|
|
|
|
|
by efuquen
4032 days ago
|
|
I had way more trouble with Consul then I ever had with etcd. Actually, I've had almost no trouble with etcd whatsoever, it was way more resilient and tolerant to dying machines then Consul was, which would repeatedly get into inconsistent states and attempt to connect to nodes that were no longer there. I've been running CoreOS on production with dozens of AWS instances over the past year and I really don't have many complaints. Most issues I've come across actually have a lot more to do with docker then the stuff CoreOS has built. But I also handle upgrading releases differently, that's not something I trusted from the beginning and it's easy enough to disable their update system and stand up new instances with upgraded CoreOS images.
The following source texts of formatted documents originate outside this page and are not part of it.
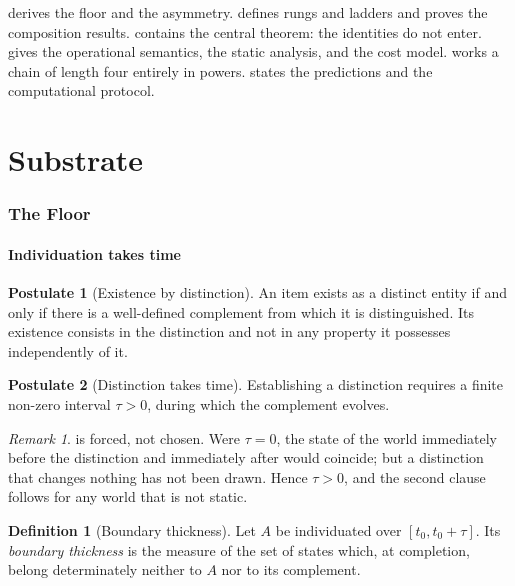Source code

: \documentclass[11pt,twocolumn,a4paper]{article}
\theoremstyle{plain}
\theoremstyle{definition}
\newtheorem{definition}[theorem]{Definition}
\newtheorem{postulate}{Postulate}
\theoremstyle{remark}
\newtheorem{remark}[theorem]{Remark}
\begin{document}
 derives the floor and the asymmetry.
 defines rungs and ladders and proves the composition
results.  contains the central theorem: the identities do
not enter.  gives the operational semantics, the static
analysis, and the cost model.  works a chain of length four
entirely in powers.  states the predictions and the
computational protocol.

\part{Substrate}
\label{part:substrate}

\section{The Floor}
\label{sec:floor}

\subsection{Individuation takes time}

\begin{postulate}[Existence by distinction]
\label{post:negation}
An item exists as a distinct entity if and only if there is a well-defined
complement from which it is distinguished. Its existence consists in the
distinction and not in any property it possesses independently of it.
\end{postulate}

\begin{postulate}[Distinction takes time]
\label{post:duration}
Establishing a distinction requires a finite non-zero interval $\tau > 0$,
during which the complement evolves.
\end{postulate}

\begin{remark}
 is forced, not chosen. Were $\tau = 0$, the state of the
world immediately before the distinction and immediately after would coincide;
but a distinction that changes nothing has not been drawn. Hence $\tau > 0$, and
the second clause follows for any world that is not static.
\end{remark}

\begin{definition}[Boundary thickness]
\label{def:thickness}
Let $A$ be individuated over $[t_0, t_0+\tau]$. Its \emph{boundary thickness} is
the measure of the set of states which, at completion, belong determinately
neither to $A$ nor to its complement.
\end{definition}
\end{document}

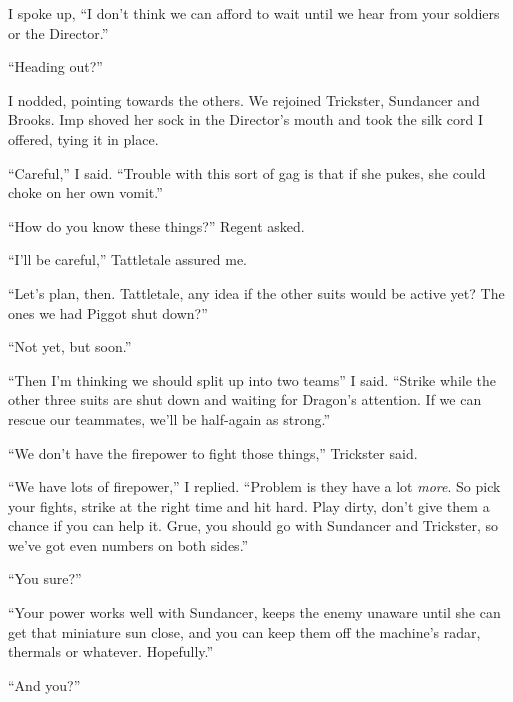 I spoke up, ``I don't think we can afford to wait until we hear from your soldiers or the Director.''



``Heading out?''



I nodded, pointing towards the others.  We rejoined Trickster, Sundancer and Brooks.  Imp shoved her sock in the Director's mouth and took the silk cord I offered, tying it in place.



``Careful,'' I said.  ``Trouble with this sort of gag is that if she pukes, she could choke on her own vomit.''



``How do you know these things?'' Regent asked.



``I'll be careful,'' Tattletale assured me.



``Let's plan, then.  Tattletale, any idea if the other suits would be active yet?  The ones we had Piggot shut down?''



``Not yet, but soon.''



``Then I'm thinking we should split up into two teams'' I said.  ``Strike while the other three suits are shut down and waiting for Dragon's attention.  If we can rescue our teammates, we'll be half-again as strong.''



``We don't have the firepower to fight those things,'' Trickster said.



``We have lots of firepower,'' I replied.  ``Problem is they have a lot \emph{more}.  So pick your fights, strike at the right time and hit hard.  Play dirty, don't give them a chance if you can help it.  Grue, you should go with Sundancer and Trickster, so we've got even numbers on both sides.''



``You sure?''



``Your power works well with Sundancer, keeps the enemy unaware until she can get that miniature sun close, and you can keep them off the machine's radar, thermals or whatever.  Hopefully.''



``And you?''



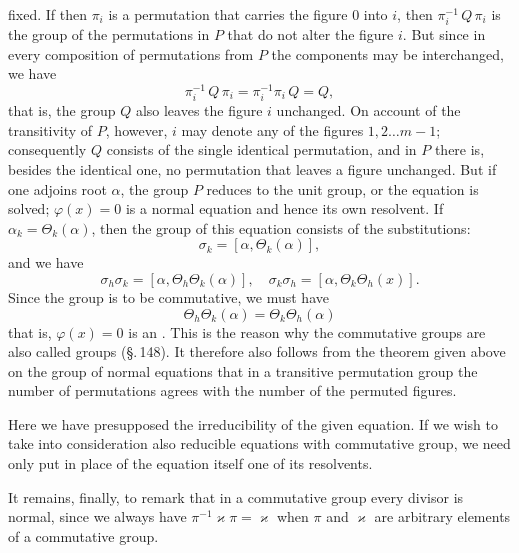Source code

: fixed. If then $\pi_i$ is a permutation that carries the figure 0 into $i$, then $\pi_i^{-1}\,Q\,\pi_i$ is the group of the permutations in $P$ that do not alter the figure $i$. But since in every composition of permutations from $P$ the components may be interchanged, we have
\[
\pi_i^{-1}\,Q\,\pi_i = \pi_i^{-1}\pi_i\,Q = Q,
\]
that is, the group $Q$ also leaves the figure $i$ unchanged. On account of the transitivity of $P$, however, $i$ may denote any of the figures $1,2\ldots m-1$; consequently $Q$ consists of the single identical permutation, and in $P$ there is, besides the identical one, no permutation that leaves a figure unchanged. But if one adjoins  root $\alpha$, the group $P$ reduces to the unit group, or the equation is solved; $\varphi(x)=0$ is a normal equation and hence its own  resolvent. If $\alpha_k=\Theta_k(\alpha)$, then the  group of this equation consists of the substitutions:
\[
\sigma_k = [\alpha,\Theta_k(\alpha)],
\]
and we have
\[
\sigma_h\sigma_k = [\alpha,\Theta_h\Theta_k(\alpha)],\quad \sigma_k\sigma_h = [\alpha,\Theta_k\Theta_h(x)].
\]
Since the group is to be commutative, we must have
\[
\Theta_h\Theta_k(\alpha) = \Theta_k\Theta_h(\alpha)
\]
that is, $\varphi(x)=0$ is an . This is the reason why the commutative groups are also called  groups (\S.\,148). It therefore also follows from the theorem given above on the group of normal equations that in a transitive  permutation group the number of permutations agrees with the number of the permuted figures.

Here we have presupposed the irreducibility of the given equation. If we wish to take into consideration also reducible equations with commutative group, we need only put in place of the equation itself one of its  resolvents.

It remains, finally, to remark that in a commutative group every divisor is normal, since we always have $\pi^{-1}\varkappa\pi = \varkappa$ when $\pi$ and $\varkappa$ are arbitrary elements of a commutative group.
Also, looking at your quote I would consider it very out of context, the previous sentence right before that: "If there were any changes to these etcd machines, AWS would reboot them to apply the changes, potentially all at the same time." So they had Cloudformation potentially rebooting all there machines at the same time, I think any cluster is going to have an issue when that happens and really has nothing to do with CoreOS's update system. |
|
> Also, looking at your quote I would consider it very out of context, the previous sentence right before that:
> "If there were any changes to these etcd machines, AWS would reboot them to apply the changes, potentially all at the same time."
>So they had Cloudformation potentially rebooting all there machines at the same time, I think any cluster is going to have an issue when that happens and really has nothing to do with CoreOS's update system.
Two things:
(a) I'm saying that etcd has a tendency to break in _exactly_ _the_ _same_ _way_ without AWS rebooting anything.
(b) Production systems have a tendency to fail completely and all power on (or experience the end of a network partition) at the same time. It is absolutely necessary for anything as essential as etcd claims to be to be able to deal with a situation where all machines are powered off or unreachable to each other, and that comes to a sudden end.
CoreOS's update system happens to trigger this on its' own, because when it updates, it relies on etcd.
If you're not going to rely on CoreOS to update itself, what in the world is the point of CoreOS?
I'm just saying there are other boxes of sticks, putting some sticks in a box ain't that fuckin' hard, and these particular stick-gatherers are suffering from a dangerous bout of megalomania.
Feel free to lean your livelihood up against whatever box of sticks you please. :)